Maoists have a presence in almost 200 Indian districts
India's Prime Minister Manmohan Singh says his country is losing the battle against Maoist rebels.
Mr Singh told a meeting of police chiefs from different states that rebel violence was increasing and the Maoists' appeal was growing.
The rebels say they are fighting for the rights of the poor.
They operate in a large swathe of territory across central India, and in some areas have almost replaced the local government.
More than 6,000 people have been killed during their 20-year fight for a communist state.
"I have consistently held that in many ways, left-wing extremism poses perhaps the gravest internal security threat our country faces," Mr Singh told a conference of Indian police chiefs in the capital, Delhi.
"We have discussed this in the last five years and I would like to state frankly that we have not achieved as much success as we would have liked in containing this menace."
The prime minister said that despite the government's best efforts, violence in Maoist-affected areas was going up.
The prime minister admitted that the Maoists had growing appeal among a large section of Indian society, including tribal communities, the rural poor as well as sections of the intelligentsia and the youth.
Mr Singh said a more sensitive approach was necessary in dealing with the Maoists.
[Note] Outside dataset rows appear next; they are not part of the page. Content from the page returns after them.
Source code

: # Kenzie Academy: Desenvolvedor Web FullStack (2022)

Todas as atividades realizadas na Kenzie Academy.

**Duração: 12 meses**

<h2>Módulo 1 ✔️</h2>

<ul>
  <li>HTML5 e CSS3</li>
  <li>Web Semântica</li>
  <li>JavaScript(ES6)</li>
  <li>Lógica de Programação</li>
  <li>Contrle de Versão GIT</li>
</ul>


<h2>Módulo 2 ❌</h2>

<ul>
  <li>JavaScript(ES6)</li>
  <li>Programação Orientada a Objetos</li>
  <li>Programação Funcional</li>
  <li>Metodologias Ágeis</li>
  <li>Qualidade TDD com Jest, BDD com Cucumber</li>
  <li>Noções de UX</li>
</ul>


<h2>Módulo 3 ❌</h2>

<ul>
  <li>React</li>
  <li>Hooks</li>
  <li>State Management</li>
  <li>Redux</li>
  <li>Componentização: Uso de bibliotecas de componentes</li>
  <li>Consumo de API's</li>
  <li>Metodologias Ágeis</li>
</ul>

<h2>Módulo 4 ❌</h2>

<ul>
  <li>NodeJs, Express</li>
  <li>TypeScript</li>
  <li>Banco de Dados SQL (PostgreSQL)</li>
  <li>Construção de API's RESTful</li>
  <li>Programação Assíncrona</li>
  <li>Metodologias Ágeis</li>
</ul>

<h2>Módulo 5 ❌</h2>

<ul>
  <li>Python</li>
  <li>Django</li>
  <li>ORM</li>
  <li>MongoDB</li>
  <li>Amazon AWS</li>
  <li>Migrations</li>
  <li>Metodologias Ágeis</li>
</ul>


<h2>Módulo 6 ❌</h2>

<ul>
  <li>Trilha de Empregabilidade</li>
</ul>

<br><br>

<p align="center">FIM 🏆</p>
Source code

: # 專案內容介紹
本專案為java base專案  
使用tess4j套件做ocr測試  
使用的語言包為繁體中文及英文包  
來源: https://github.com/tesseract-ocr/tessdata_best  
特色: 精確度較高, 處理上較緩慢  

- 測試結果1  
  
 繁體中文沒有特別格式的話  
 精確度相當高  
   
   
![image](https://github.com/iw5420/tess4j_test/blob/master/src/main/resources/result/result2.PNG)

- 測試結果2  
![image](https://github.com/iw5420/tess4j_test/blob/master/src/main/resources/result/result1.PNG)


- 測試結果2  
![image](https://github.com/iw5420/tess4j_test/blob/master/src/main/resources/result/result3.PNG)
"Dealing with left-wing extremism requires a nuanced strategy - a holistic approach. It cannot be treated simply as a law and order problem."
The rebels operate in 182 districts in India, mainly in the states of Jharkhand, Bihar, Andhra Pradesh, Chhattisgarh, Madhya Pradesh, Maharashtra and West Bengal.
In some areas they have virtually replaced the local government and are able to mount spectacular attacks on government installations.